Kardeş kıskançlığı birçok ailenin başına gelen günümüz problemlerinden biridir. Çocuklar anne ve babanın sınırsız sevgisini tek başına hükmetmeye o kadar alışmış ve benimsemişlerdir ki başka birinin varlığını tehdit olarak algılayabilir.
Bu zamana kadar her şeyin biricik varlığını ele almış çocuk, kendisinden sonra gelen kardeşin varlığına alışma sürecinde zorluklar yaşayabilir.
Paylaşma kavramını öğrenirken, ona verilen sevginin azaldığı hissine kapılabilir. Böylelikle kardeşe doğru kıskançlıklar oluşabilmektedir. Burada anne ve babalara önemli sorumluluklar düşmektedir. Öncelikle çocuğa yeni bir kardeşin geleceğini anlatmalılar ve bu süreci çocuğa alıştırmalılardır.
Eğer kardeş doğduktan sonra evdeki çocuğu zorunlu olmadıkça eğitim ortamlarına (kreşe, oyun etkinlik yerlerine ) gönderilmemesi daha doğru olacaktır.
Çünkü çocuk bunu kardeşim doğduktan sonra beni artık evde istemiyorlar bakış açısıyla yorumlayıp, kardeşine daha da kıskançlık besleyebilir. Çocuğa bu olayı tüm detaylarıyla anlatmalı, kardeşin bazen çok ağlayabilir, benim onu sakinleştirmem için kucağıma almam gerekebilir. Kendi yemek yiyemediği için onu benim beslemem gerekebilir.
Daha küçük olduğu için hiçbir aktiviteyi kendi başına halledemez ve bu süreçte ben ona destek sağlayacağım şeklinde detaya inerek açıklama yapılması çocuğu kardeşe karşı olan belirsizlikten kurtarabilir.

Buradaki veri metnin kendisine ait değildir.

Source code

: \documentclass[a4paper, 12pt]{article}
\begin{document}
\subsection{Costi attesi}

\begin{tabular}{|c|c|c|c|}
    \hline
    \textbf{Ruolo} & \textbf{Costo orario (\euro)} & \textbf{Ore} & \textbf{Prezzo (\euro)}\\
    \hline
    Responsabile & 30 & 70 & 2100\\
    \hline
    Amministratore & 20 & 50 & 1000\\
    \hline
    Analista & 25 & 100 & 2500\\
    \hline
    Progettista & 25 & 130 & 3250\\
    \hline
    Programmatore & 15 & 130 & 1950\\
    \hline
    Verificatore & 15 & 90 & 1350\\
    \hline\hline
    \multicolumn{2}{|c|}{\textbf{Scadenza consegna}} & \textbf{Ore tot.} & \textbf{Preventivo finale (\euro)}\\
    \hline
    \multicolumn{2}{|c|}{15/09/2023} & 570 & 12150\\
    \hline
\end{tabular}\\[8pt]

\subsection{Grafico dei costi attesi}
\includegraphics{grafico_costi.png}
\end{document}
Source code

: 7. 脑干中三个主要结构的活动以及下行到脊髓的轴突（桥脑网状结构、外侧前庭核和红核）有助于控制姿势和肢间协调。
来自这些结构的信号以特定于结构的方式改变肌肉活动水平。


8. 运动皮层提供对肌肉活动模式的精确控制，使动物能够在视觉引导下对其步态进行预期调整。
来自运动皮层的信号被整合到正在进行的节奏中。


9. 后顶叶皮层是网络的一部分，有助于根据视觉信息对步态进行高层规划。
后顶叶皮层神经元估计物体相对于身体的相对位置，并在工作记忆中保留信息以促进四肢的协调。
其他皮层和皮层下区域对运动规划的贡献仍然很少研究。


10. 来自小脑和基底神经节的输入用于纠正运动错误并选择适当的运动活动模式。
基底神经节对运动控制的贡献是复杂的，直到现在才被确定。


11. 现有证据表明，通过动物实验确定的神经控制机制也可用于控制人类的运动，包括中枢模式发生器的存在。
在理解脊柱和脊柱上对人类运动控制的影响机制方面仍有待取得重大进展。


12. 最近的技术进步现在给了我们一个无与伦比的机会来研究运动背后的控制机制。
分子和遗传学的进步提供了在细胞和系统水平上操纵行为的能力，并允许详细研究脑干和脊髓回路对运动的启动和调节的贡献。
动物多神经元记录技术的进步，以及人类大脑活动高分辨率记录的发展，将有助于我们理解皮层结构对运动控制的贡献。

Ayryetten küçük çocuğun işlerini diğer çocuğa yaptırmamakta fayda vardır. Özellikle yaş farkı az olan çocuklarda bu durum kıskançlık oluşumunu daha da hızlandırmakta ve kardeşi kendisine yük olarak görme eğilimini arttırmaktadır. Rekabeti arttıracak oyunlardan uzak tutulmalı, daha çok kardeşlerin bir grup olarak oynayabileceği oyunlara ağırlık verilmelidir.

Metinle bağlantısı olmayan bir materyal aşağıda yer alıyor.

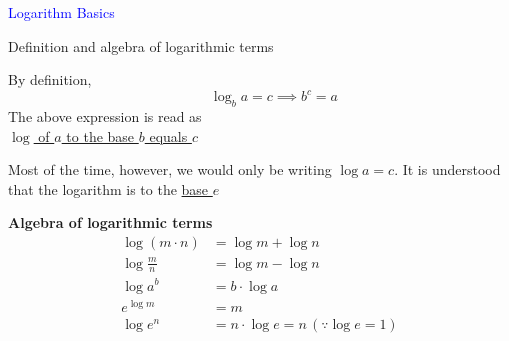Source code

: \documentclass[14pt,fleqn]{extarticle}
\begin{document}
\begin{skill}
\begin{narrow}
\textcolor{blue}{Logarithm Basics}

Definition and algebra of logarithmic terms 
\end{narrow}

\reason 

By definition, \[ \qquad \log_b a = c \implies b^c = a \]
The above expression is read as \\
\underline{$\log$ of $a$ to the base $b$ equals $c$}\newline 

Most of the time, however, we would
only be writing $\log a = c$. It is understood that the logarithm 
is to the \underline{base $e$}\newline 

\textbf{Algebra of logarithmic terms}
\begin{align}
\log (m\cdot n) &= \log m + \log n \\
\log \frac{m}{n} &= \log m - \log n \\ 
\log a^b &= b\cdot \log a \\ 
e^{\log m} &= m \\
\log e^{n} &= n\cdot\log e = n\,(\because \log e = 1)
\end{align}
\end{skill}
\end{document}
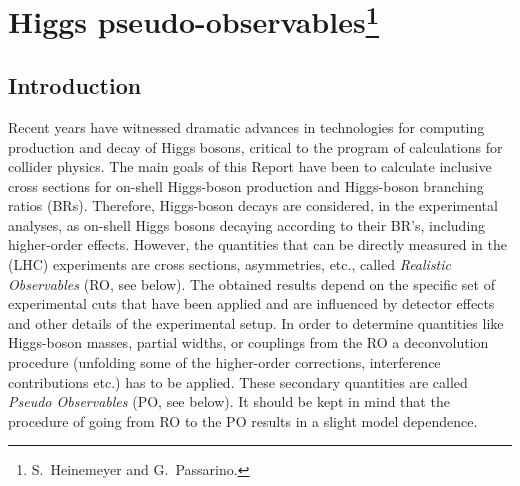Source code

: \newcommand{\appendx}[1]{Appendix~\ref{#1}}
\newcommand{\hsp}{\hspace{.5mm}}
\def\negs{\hspace{-0.26in}}
\def\negsh{\hspace{-0.13in}}
\newcommand{\barq}{\overline q}
\newcommand{\barb}{\overline b}
\newcommand{\bmid}{\Bigr|}
\newcommand{\htr}[1]{{\color{red} #1}}
\newcommand{\htb}[1]{{\color{blue} #1}}
\newcommand{\htg}[1]{{\color{green} #1}}
\newcommand{\hto}[1]{{\color{Orange}  #1}}
\newcommand{\htp}[1]{{\color{purple}  #1}}
\newcommand{\lbl}[1]{\color{Lightblue}#1\color{Lightblue}}
\providecommand{\lsim}
{\;\raisebox{-.3em}{$\stackrel{\displaystyle <}{\sim}$}\;}
\providecommand{\gsim}
{\;\raisebox{-.3em}{$\stackrel{\displaystyle >}{\sim}$}\;}
\section{Higgs pseudo-observables\footnote{S.~Heinemeyer and G.~Passarino.}}
\subsection{Introduction}
Recent years have witnessed dramatic advances in technologies for computing
production and decay of Higgs bosons, critical to the program of calculations
for collider physics.
The main goals of this Report have been to calculate inclusive cross sections 
for on-shell Higgs-boson production and Higgs-boson branching ratios (BRs). 
Therefore, Higgs-boson decays are considered, in the experimental analyses, 
as on-shell Higgs bosons decaying according to their BR's, including 
higher-order effects.
However, the quantities that can be directly measured in the (LHC)
experiments are cross sections, asymmetries, etc., called {\em Realistic
Observables} (RO, see below).
The obtained results depend on the specific set of experimental cuts that have
been applied and are influenced by detector effects and other details
of the experimental setup. In order to determine quantities like Higgs-boson
masses, partial widths, or couplings from the RO a deconvolution
procedure (unfolding some of the higher-order corrections, interference
contributions etc.) has to be applied. These secondary quantities are called
{\em Pseudo Observables} (PO, see below).
It should be kept in mind that the procedure of going from RO to the
PO results in a slight model dependence.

Aslında kardeş kıskançlığı herkeste, yaşı kaç olursa olsun var olan ve son derece normal bir geçiş süreci olarak karşımıza çıkabilmektedir. Önemli olan burada iki çocuğu birbirine kıyaslamadan, ilgi ve sevgiyi gösteriş biçimlerini aynı tutmaya özen göstererek sağlıklı bir biçimde bu süreci ilerlettirmek olacaktır.